▶ _MATERIAL SHOWN_
######

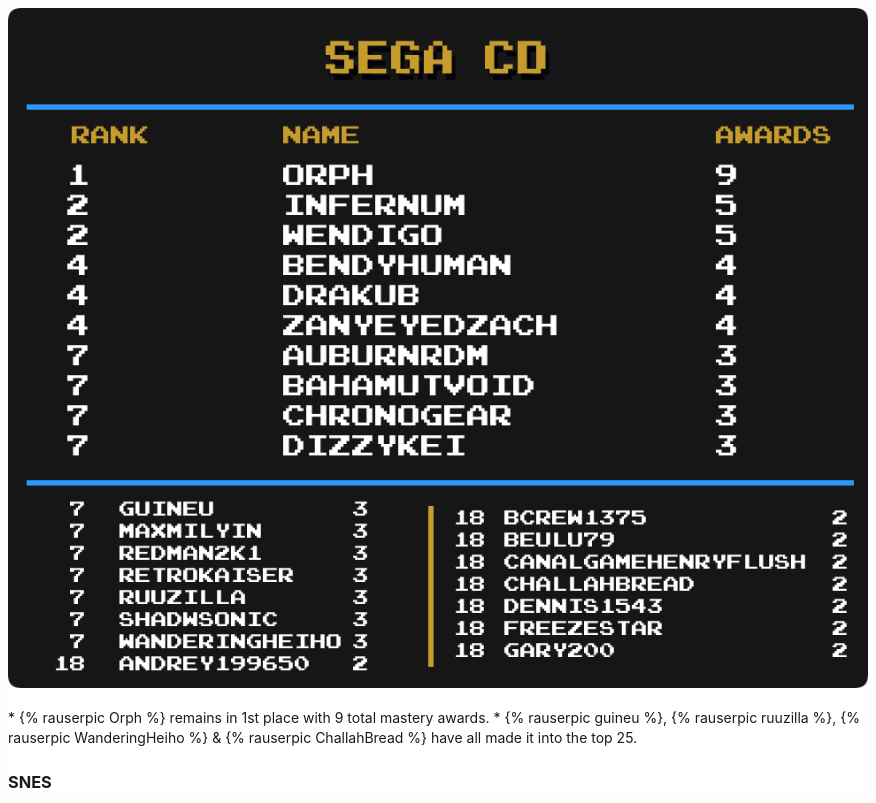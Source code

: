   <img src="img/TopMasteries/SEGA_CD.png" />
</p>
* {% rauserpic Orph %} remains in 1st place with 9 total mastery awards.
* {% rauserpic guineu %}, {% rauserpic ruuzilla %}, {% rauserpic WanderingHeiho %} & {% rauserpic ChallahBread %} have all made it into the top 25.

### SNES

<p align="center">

######

▶ _WHAT IS REQUIRED_
Write out every line from the data above that includes "rauserpic".

▶ _WRITTEN ANSWER_
* {% rauserpic Orph %} remains in 1st place with 9 total mastery awards.
* {% rauserpic guineu %}, {% rauserpic ruuzilla %}, {% rauserpic WanderingHeiho %} & {% rauserpic ChallahBread %} have all made it into the top 25.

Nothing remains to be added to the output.